(Document images with source code)
-------

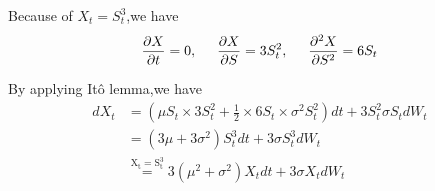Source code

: Because of $X_t = S_t^3$,we have
$$ \frac{\partial X}{\partial t}=0, \hspace{0.5cm}
\frac{\partial X}{\partial S}=3S_t^2, \hspace{0.5cm}
\frac{\partial^2 X}{\partial S^2}=6S_t $$

By applying It\^{o} lemma,we have
\begin{equation}
  \begin{aligned}
  dX_t &= (\mu S_t \times 3S_t^2+\frac{1}{2} \times 6S_t  \times \sigma^2 S_t^2)dt+3S_t^2\sigma S_tdW_t \\
       &= (3\mu + 3\sigma^2)S_t^3dt + 3\sigma S_t^3dW_t \\
       &\overset{\mathrm{X_t=S_t^3}}{=}3(\mu^2+\sigma^2)X_tdt +3\sigma X_t dW_t
  \end{aligned}
\end{equation}
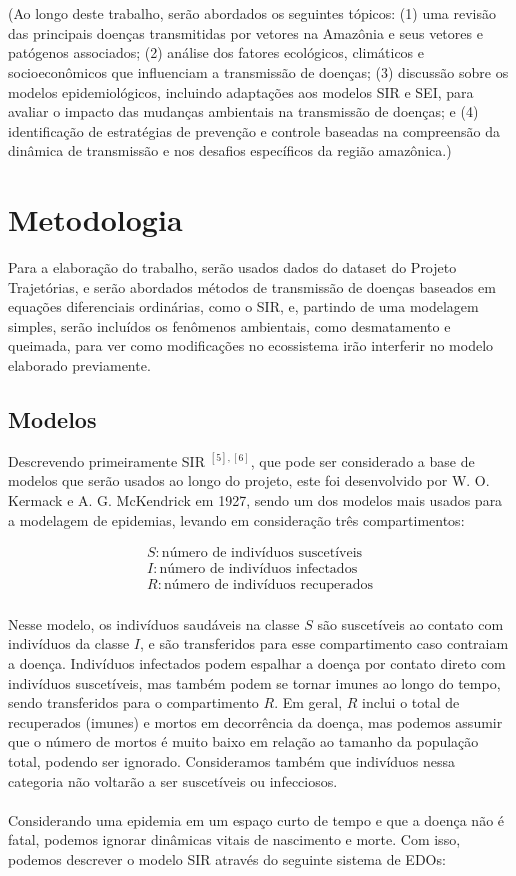 \documentclass[12pt]{article}
\begin{document}
\\\\
(Ao longo deste trabalho, serão abordados os seguintes tópicos: (1) uma revisão das principais doenças transmitidas por vetores na Amazônia e seus vetores e patógenos associados; (2) análise dos fatores ecológicos, climáticos e socioeconômicos que influenciam a transmissão de doenças; (3) discussão sobre os modelos epidemiológicos, incluindo adaptações aos modelos SIR e SEI, para avaliar o impacto das mudanças ambientais na transmissão de doenças; e (4) identificação de estratégias de prevenção e controle baseadas na compreensão da dinâmica de transmissão e nos desafios específicos da região amazônica.)

\section{Metodologia}

Para a elaboração do trabalho, serão usados dados do dataset do Projeto Trajetórias, e serão abordados métodos de transmissão de doenças baseados em equações diferenciais ordinárias, como o SIR, e, partindo de uma modelagem simples, serão incluídos os fenômenos ambientais, como desmatamento e queimada, para ver como modificações no ecossistema irão interferir no modelo elaborado previamente.

\subsection{Modelos}

Descrevendo primeiramente SIR $^{[5], [6]}$, que pode ser considerado a base de modelos que serão usados ao longo do projeto, este foi desenvolvido por W. O. Kermack e A. G. McKendrick em 1927, sendo um dos modelos mais usados para a modelagem de epidemias, levando em consideração três compartimentos:

\begin{gather*}
    S: \text{número de indivíduos suscetíveis} \\
    I: \text{número de indivíduos infectados} \\
    R: \text{número de indivíduos recuperados}
\end{gather*}
\\
Nesse modelo, os indivíduos saudáveis na classe $S$ são suscetíveis ao contato com indivíduos da classe $I$, e são transferidos para esse compartimento caso contraiam a doença. Indivíduos infectados podem espalhar a doença por contato direto com indivíduos suscetíveis, mas também podem se tornar imunes ao longo do tempo, sendo transferidos para o compartimento $R$. Em geral, $R$ inclui o total de recuperados (imunes) e mortos em decorrência da doença, mas podemos assumir que o número de mortos é muito baixo em relação ao tamanho da população total, podendo ser ignorado. Consideramos também que indivíduos nessa categoria não voltarão a ser suscetíveis ou infecciosos.   
\\\\
Considerando uma epidemia em um espaço curto de tempo e que a doença não é fatal, podemos ignorar dinâmicas vitais de nascimento e morte. Com isso, podemos descrever o modelo SIR através do seguinte sistema de EDOs:
\end{document}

-------

What you have to do
The answer must be every line of the records that holds the string "sendo".

Task response
Descrevendo primeiramente SIR $^{[5], [6]}$, que pode ser considerado a base de modelos que serão usados ao longo do projeto, este foi desenvolvido por W. O. Kermack e A. G. McKendrick em 1927, sendo um dos modelos mais usados para a modelagem de epidemias, levando em consideração três compartimentos:
Nesse modelo, os indivíduos saudáveis na classe $S$ são suscetíveis ao contato com indivíduos da classe $I$, e são transferidos para esse compartimento caso contraiam a doença. Indivíduos infectados podem espalhar a doença por contato direto com indivíduos suscetíveis, mas também podem se tornar imunes ao longo do tempo, sendo transferidos para o compartimento $R$. Em geral, $R$ inclui o total de recuperados (imunes) e mortos em decorrência da doença, mas podemos assumir que o número de mortos é muito baixo em relação ao tamanho da população total, podendo ser ignorado. Consideramos também que indivíduos nessa categoria não voltarão a ser suscetíveis ou infecciosos.   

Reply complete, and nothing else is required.